Abstract 1917P
Background
While immunotherapy has improved survival for some patients with pleural mesothelioma (PM), prognosis is still dismal with poor immune response for many patients. The NIPU trial evaluated adding UV1 telomerase vaccine to immunotherapy. The first survival data presented at ESMO 2023 did not meet the primary end-point of improved progression-free survival (PFS) by blinded, independent central review (BICR). Here we present updated survival and analysis of UV1-specific immune response.
Methods
Patients with PM progressing after first-line platinum-based chemotherapy were randomized 1:1 to ipilimumab and nivolumab alone (Arm B) or in combination with the telomerase vaccine UV1 (Arm A). Peripheral blood mononuclear cells (PBMC) were collected from a subset of patients. The cells were cultured and stimulated with UV1 peptides to identify patients with UV1-specific immune reaction.
Results
118 patients were randomized. With a median follow-up of 24.9 months (95% CI 21,8-31,3), investigator determined PFS events has occurred for 107 patients (91%) and OS events for 86 (73%). Investigator-determined PFS was not significantly different between treatment arms for all patients (hazard ratio (HR) 0.77 80% CI 0.59-1.0, p=0.197), but for the epithelioid subgroup (Cox HR 0.64, p=0.047) with median PFS 5.5 months in the UV1 arm, (95% CI 3.8-9.7) vs 2.9 in arm B (95% CI 2.1-6.2), p=0.044. For OS, the HR was 0.81 (80% CI 0.61-1.08, p=0.345). Successful proliferation of PBMC enabling analysis was achieved for 10 pts in arm A and 13 in arm B analysed at baseline and 6 and 12 weeks after randomisation. Of the evaluable patients, 4 developed UV1 specific response in arm A and none in arm B. 3/4 patients with UV1-specific response and 2/6 without had partial response or stable disease at the same time-points.
Conclusions
There is no significant difference in OS between the treatment arms. UV1-specific response is detected in some patients receiving UV1 vaccine, and will be further explored. Translational analyses will investigate whether some patients with epithelioid histology benefit more from UV1, warranting further clinical studies.
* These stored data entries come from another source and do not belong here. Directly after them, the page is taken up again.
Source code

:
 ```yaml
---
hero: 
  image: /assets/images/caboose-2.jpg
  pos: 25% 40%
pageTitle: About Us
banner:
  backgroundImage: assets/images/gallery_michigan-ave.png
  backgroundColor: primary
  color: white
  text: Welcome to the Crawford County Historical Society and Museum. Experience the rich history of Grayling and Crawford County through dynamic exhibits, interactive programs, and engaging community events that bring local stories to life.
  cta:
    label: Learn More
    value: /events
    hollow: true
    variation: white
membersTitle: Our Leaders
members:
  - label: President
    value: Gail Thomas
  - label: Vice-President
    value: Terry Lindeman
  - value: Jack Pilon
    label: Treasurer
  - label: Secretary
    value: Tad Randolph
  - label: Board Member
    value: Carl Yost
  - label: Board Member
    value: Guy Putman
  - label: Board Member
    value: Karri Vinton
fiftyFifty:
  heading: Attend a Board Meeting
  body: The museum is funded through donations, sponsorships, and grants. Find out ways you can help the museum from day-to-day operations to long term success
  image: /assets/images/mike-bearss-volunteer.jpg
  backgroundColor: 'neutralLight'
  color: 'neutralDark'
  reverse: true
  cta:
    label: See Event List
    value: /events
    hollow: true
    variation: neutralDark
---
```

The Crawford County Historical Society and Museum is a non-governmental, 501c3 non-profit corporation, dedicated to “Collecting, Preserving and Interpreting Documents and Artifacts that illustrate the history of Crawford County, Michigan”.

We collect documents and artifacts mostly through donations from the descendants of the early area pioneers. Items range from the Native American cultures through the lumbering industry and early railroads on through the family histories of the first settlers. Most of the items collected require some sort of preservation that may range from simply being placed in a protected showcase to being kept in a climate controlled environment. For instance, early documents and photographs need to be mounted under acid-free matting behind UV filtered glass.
Clinical trial identification
NCT04300244.
Editorial acknowledgement
Legal entity responsible for the study
Oslo University Hospital.
Funding
BMS and Ultimovacs.
Disclosure
V.D. Haakensen: Financial Interests, Personal, Advisory Board: AstraZeneca, BMS, MSD; Financial Interests, Personal, Writing Engagement: Takeda; Financial Interests, Personal, Invited Speaker: Roche, Pfizer. S.M.H. Thunold: Financial Interests, Personal, Advisory Board: BMS. S.J. Farooqi: Financial Interests, Personal, Invited Speaker: Merck. A.K. Nowak: Financial Interests, Institutional, Funding: AstraZeneca; Financial Interests, Personal, Advisory Board: AstraZeneca, BMS, Douglas Phermaceuticals. S.M. Cedres Perez: Financial Interests, Personal, Advisory Board: BMS, Merck, AstraZeneca. J.B. Sørensen: Financial Interests, Personal, Advisory Board: BMS; Financial Interests, Advisory Board: Merck, AstraZeneca. M.M. Bjaanaes: Financial Interests, Personal, Invited Speaker: AstraZeneca; Financial Interests, Invited Speaker: Pfizer, BMS. A. Helland: Financial Interests, Institutional, Funding: Ultimovacs, Nanopore, InCyte, Illumina; Financial Interests, Institutional, Funding, And lecture: BMS; Financial Interests, Institutional, Funding, And presentation and Adboard: Roche; Financial Interests, Institutional, Funding, And presentation and AdBoard: AstraZeneca, Merck, Eli Lilly; Financial Interests, Institutional, Funding, And presentation and Ad Board: Novartis; Financial Interests, Institutional, Funding, And presentation: GSK; Financial Interests, Institutional, Invited Speaker, and AdBoard: Takeda, AbbVie; Financial Interests, Institutional, Advisory Board: Janssen, Sanofi. All other authors have declared no conflicts of interest.